**What you should do**
Every record that follows must be given again exactly.

**Records provided**
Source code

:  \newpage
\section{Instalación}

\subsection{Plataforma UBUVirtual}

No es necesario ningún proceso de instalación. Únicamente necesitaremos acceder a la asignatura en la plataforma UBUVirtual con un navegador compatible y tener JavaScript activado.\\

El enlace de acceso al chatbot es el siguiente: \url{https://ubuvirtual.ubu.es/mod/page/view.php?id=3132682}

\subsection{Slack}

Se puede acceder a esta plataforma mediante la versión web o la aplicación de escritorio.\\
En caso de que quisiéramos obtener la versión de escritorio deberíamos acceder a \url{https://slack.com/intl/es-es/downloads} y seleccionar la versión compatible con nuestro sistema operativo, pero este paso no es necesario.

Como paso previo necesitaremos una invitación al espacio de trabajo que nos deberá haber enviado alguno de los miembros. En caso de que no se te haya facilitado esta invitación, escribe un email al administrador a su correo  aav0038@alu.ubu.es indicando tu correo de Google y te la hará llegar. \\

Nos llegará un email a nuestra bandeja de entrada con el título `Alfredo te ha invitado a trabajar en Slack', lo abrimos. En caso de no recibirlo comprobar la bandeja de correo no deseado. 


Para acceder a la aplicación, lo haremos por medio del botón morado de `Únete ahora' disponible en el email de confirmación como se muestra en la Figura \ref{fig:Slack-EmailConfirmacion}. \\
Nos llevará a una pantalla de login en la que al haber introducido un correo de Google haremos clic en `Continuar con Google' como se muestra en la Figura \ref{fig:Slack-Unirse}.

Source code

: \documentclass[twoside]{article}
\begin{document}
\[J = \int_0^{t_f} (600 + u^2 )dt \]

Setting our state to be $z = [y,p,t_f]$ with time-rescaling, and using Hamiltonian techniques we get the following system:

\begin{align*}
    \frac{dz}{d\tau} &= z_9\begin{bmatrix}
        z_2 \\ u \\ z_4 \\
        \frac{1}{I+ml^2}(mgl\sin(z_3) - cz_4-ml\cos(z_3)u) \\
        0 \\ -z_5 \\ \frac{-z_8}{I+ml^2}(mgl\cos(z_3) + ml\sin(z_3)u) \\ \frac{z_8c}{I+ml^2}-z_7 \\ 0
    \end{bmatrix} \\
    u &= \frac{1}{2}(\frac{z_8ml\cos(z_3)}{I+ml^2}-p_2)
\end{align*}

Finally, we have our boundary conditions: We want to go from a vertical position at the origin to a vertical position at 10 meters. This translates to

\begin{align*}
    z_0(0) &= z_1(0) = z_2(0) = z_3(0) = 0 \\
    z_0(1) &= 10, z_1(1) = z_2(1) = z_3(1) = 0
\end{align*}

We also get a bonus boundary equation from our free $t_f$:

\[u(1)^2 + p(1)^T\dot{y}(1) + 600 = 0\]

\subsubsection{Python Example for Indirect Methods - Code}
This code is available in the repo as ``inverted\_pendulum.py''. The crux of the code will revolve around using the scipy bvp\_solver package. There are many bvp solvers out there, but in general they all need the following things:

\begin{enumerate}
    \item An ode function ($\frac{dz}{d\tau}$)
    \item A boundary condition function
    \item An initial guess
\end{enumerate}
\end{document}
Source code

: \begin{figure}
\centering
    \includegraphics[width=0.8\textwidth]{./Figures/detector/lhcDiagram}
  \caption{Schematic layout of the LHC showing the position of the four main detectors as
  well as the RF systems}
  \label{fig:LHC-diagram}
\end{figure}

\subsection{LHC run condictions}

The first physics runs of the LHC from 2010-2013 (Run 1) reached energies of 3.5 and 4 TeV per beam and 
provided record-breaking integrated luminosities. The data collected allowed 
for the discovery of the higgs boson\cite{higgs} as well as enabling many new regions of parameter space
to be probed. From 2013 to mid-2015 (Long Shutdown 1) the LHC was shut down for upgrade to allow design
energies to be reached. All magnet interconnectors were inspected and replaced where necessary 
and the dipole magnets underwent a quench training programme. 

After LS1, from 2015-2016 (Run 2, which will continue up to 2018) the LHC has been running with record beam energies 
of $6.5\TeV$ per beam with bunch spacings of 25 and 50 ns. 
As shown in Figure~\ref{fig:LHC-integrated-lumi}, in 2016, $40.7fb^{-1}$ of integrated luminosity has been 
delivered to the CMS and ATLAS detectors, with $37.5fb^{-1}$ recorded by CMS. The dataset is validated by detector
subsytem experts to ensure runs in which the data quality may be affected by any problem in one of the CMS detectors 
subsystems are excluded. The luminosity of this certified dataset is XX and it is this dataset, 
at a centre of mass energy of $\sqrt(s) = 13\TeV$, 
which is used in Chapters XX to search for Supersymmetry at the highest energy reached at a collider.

**Your response**
Source code

:  \newpage
\section{Instalación}

\subsection{Plataforma UBUVirtual}

No es necesario ningún proceso de instalación. Únicamente necesitaremos acceder a la asignatura en la plataforma UBUVirtual con un navegador compatible y tener JavaScript activado.\\

El enlace de acceso al chatbot es el siguiente: \url{https://ubuvirtual.ubu.es/mod/page/view.php?id=3132682}

\subsection{Slack}

Se puede acceder a esta plataforma mediante la versión web o la aplicación de escritorio.\\
En caso de que quisiéramos obtener la versión de escritorio deberíamos acceder a \url{https://slack.com/intl/es-es/downloads} y seleccionar la versión compatible con nuestro sistema operativo, pero este paso no es necesario.

Como paso previo necesitaremos una invitación al espacio de trabajo que nos deberá haber enviado alguno de los miembros. En caso de que no se te haya facilitado esta invitación, escribe un email al administrador a su correo  aav0038@alu.ubu.es indicando tu correo de Google y te la hará llegar. \\

Nos llegará un email a nuestra bandeja de entrada con el título `Alfredo te ha invitado a trabajar en Slack', lo abrimos. En caso de no recibirlo comprobar la bandeja de correo no deseado. 


Para acceder a la aplicación, lo haremos por medio del botón morado de `Únete ahora' disponible en el email de confirmación como se muestra en la Figura \ref{fig:Slack-EmailConfirmacion}. \\
Nos llevará a una pantalla de login en la que al haber introducido un correo de Google haremos clic en `Continuar con Google' como se muestra en la Figura \ref{fig:Slack-Unirse}.

Source code

: \documentclass[twoside]{article}
\begin{document}
\[J = \int_0^{t_f} (600 + u^2 )dt \]

Setting our state to be $z = [y,p,t_f]$ with time-rescaling, and using Hamiltonian techniques we get the following system:

\begin{align*}
    \frac{dz}{d\tau} &= z_9\begin{bmatrix}
        z_2 \\ u \\ z_4 \\
        \frac{1}{I+ml^2}(mgl\sin(z_3) - cz_4-ml\cos(z_3)u) \\
        0 \\ -z_5 \\ \frac{-z_8}{I+ml^2}(mgl\cos(z_3) + ml\sin(z_3)u) \\ \frac{z_8c}{I+ml^2}-z_7 \\ 0
    \end{bmatrix} \\
    u &= \frac{1}{2}(\frac{z_8ml\cos(z_3)}{I+ml^2}-p_2)
\end{align*}

Finally, we have our boundary conditions: We want to go from a vertical position at the origin to a vertical position at 10 meters. This translates to

\begin{align*}
    z_0(0) &= z_1(0) = z_2(0) = z_3(0) = 0 \\
    z_0(1) &= 10, z_1(1) = z_2(1) = z_3(1) = 0
\end{align*}

We also get a bonus boundary equation from our free $t_f$:

\[u(1)^2 + p(1)^T\dot{y}(1) + 600 = 0\]

\subsubsection{Python Example for Indirect Methods - Code}
This code is available in the repo as ``inverted\_pendulum.py''. The crux of the code will revolve around using the scipy bvp\_solver package. There are many bvp solvers out there, but in general they all need the following things:

\begin{enumerate}
    \item An ode function ($\frac{dz}{d\tau}$)
    \item A boundary condition function
    \item An initial guess
\end{enumerate}
\end{document}
Source code

: \begin{figure}
\centering
    \includegraphics[width=0.8\textwidth]{./Figures/detector/lhcDiagram}
  \caption{Schematic layout of the LHC showing the position of the four main detectors as
  well as the RF systems}
  \label{fig:LHC-diagram}
\end{figure}

\subsection{LHC run condictions}

The first physics runs of the LHC from 2010-2013 (Run 1) reached energies of 3.5 and 4 TeV per beam and 
provided record-breaking integrated luminosities. The data collected allowed 
for the discovery of the higgs boson\cite{higgs} as well as enabling many new regions of parameter space
to be probed. From 2013 to mid-2015 (Long Shutdown 1) the LHC was shut down for upgrade to allow design
energies to be reached. All magnet interconnectors were inspected and replaced where necessary 
and the dipole magnets underwent a quench training programme. 

After LS1, from 2015-2016 (Run 2, which will continue up to 2018) the LHC has been running with record beam energies 
of $6.5\TeV$ per beam with bunch spacings of 25 and 50 ns. 
As shown in Figure~\ref{fig:LHC-integrated-lumi}, in 2016, $40.7fb^{-1}$ of integrated luminosity has been 
delivered to the CMS and ATLAS detectors, with $37.5fb^{-1}$ recorded by CMS. The dataset is validated by detector
subsytem experts to ensure runs in which the data quality may be affected by any problem in one of the CMS detectors 
subsystems are excluded. The luminosity of this certified dataset is XX and it is this dataset, 
at a centre of mass energy of $\sqrt(s) = 13\TeV$, 
which is used in Chapters XX to search for Supersymmetry at the highest energy reached at a collider.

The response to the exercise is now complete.